Из основных жанров, которые мы, по бессмертному греческому образцу, различаем в поэзии, лирика в наибольшей степени пребывает в первоначальной сфере игры. Лирику следует брать здесь в очень широком смысле, не только как обозначение жанра как такового, но также как слово, определяющее вообще поэтическое настроение и его выражение, где бы и как бы оно ни проявлялось, — так что все, отмеченное восторгом, по сути попадает в круг лирики. Лирическое начало отстоит дальше всего от логического, ближе всего оно к танцу и к музыке. Лирическим является язык мистических построений, вещаний оракула, колдовских заклинаний.
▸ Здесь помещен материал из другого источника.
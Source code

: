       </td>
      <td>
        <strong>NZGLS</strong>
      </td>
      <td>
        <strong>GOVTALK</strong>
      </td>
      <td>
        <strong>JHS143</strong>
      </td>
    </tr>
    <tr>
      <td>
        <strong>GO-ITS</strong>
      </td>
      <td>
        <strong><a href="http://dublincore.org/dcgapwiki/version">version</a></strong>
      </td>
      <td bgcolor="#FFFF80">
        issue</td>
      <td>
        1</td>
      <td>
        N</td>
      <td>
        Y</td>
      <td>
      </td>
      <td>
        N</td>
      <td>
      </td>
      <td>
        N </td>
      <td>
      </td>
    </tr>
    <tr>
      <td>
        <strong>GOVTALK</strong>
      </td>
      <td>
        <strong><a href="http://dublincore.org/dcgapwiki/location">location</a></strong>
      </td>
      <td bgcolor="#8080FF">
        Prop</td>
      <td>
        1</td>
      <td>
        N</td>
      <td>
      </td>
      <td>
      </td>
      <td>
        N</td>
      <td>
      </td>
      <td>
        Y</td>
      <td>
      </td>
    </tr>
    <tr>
Поэт испытывает тогда сильнейшее чувство приходящего к нему извне вдохновения. Здесь он наиболее приближается к наивысшей мудрости — но и к бессмыслице. Полный отказ от разумного смысла — уже характерный признак языка жрецов и оракулов у первобытных народов, языка, порою впадающего в совершеннейшую бессмыслицу. Эмиль Фаге обмолвился как-то о "le grain de sottise necessaire au lyrique moderne" ["необходимой крупице глупости в современной лирике"]. Но это касается не только лириков наших дней: сама сущность лирики состоит в том, что она вырывается за пределы сковываемого логикой разума. Основная черта лирического воображения — склонность к невероятным преувеличениям. Поэзия не знает жестких орбит. В немыслимо смелых образах фантазия космогонических и мистических загадок Ригведы встречается с образным языком Шекспира, прошедшего через все традиции классицизма и аллегории и все же сохранившего порыв архаического vatis [пророка-сказителя].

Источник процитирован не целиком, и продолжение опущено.